Please copy out the entries below exactly, beginning with the line that contains "of echo chambers" and ending with the line that contains "dire brevemente anche", and include nothing outside that span.
*** THE DATA ***
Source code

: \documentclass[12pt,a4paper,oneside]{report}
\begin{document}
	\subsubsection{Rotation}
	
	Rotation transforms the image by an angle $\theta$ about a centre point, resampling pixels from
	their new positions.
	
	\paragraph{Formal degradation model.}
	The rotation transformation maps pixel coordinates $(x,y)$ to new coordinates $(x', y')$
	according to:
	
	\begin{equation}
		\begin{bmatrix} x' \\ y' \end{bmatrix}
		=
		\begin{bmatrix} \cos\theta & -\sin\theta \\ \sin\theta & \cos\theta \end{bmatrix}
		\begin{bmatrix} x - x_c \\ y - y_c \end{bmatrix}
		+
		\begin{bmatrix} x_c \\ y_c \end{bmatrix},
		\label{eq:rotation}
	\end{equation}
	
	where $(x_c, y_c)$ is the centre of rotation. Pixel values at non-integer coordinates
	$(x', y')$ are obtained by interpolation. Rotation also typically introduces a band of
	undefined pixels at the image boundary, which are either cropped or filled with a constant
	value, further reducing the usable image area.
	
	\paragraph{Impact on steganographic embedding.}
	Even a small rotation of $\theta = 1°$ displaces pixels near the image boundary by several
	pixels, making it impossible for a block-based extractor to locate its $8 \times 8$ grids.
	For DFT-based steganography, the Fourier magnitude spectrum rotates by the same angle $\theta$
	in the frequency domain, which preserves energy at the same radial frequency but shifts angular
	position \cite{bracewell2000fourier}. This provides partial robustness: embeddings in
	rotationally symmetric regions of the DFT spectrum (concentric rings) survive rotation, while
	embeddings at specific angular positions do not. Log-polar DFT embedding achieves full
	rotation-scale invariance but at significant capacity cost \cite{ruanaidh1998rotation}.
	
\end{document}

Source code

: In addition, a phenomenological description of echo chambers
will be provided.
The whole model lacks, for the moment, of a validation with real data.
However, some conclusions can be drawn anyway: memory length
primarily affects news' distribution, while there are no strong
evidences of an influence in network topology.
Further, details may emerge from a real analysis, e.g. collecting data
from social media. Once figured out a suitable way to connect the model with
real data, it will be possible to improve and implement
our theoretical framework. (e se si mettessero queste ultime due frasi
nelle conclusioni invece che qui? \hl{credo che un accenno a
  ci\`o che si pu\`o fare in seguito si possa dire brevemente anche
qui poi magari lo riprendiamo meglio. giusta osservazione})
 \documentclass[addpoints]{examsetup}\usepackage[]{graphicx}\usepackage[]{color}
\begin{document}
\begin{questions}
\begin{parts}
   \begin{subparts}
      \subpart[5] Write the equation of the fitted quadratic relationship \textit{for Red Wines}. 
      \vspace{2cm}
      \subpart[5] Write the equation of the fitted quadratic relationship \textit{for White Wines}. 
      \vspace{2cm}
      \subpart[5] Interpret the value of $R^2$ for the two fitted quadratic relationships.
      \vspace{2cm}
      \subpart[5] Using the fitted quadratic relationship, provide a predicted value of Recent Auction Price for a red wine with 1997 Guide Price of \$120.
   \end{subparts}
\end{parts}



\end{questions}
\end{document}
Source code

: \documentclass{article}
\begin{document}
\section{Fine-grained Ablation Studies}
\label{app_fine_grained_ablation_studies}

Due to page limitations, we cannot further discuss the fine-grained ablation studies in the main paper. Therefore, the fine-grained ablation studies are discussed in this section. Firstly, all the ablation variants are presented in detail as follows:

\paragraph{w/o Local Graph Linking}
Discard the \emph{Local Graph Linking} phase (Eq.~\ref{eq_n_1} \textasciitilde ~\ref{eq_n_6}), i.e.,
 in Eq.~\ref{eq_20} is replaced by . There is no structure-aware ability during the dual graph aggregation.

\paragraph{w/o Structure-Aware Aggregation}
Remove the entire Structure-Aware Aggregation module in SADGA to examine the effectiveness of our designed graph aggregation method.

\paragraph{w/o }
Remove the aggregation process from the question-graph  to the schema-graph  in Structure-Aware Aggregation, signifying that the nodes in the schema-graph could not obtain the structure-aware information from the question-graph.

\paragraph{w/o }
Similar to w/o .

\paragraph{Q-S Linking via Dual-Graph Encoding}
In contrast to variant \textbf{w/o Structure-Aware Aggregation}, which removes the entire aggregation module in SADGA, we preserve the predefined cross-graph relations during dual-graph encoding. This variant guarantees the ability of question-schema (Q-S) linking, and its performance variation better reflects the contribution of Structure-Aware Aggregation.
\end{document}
*** End of THE DATA ***
**TASK ANSWER:**
: In addition, a phenomenological description of echo chambers
will be provided.
The whole model lacks, for the moment, of a validation with real data.
However, some conclusions can be drawn anyway: memory length
primarily affects news' distribution, while there are no strong
evidences of an influence in network topology.
Further, details may emerge from a real analysis, e.g. collecting data
from social media. Once figured out a suitable way to connect the model with
real data, it will be possible to improve and implement
our theoretical framework. (e se si mettessero queste ultime due frasi
nelle conclusioni invece che qui? \hl{credo che un accenno a
  ci\`o che si pu\`o fare in seguito si possa dire brevemente anche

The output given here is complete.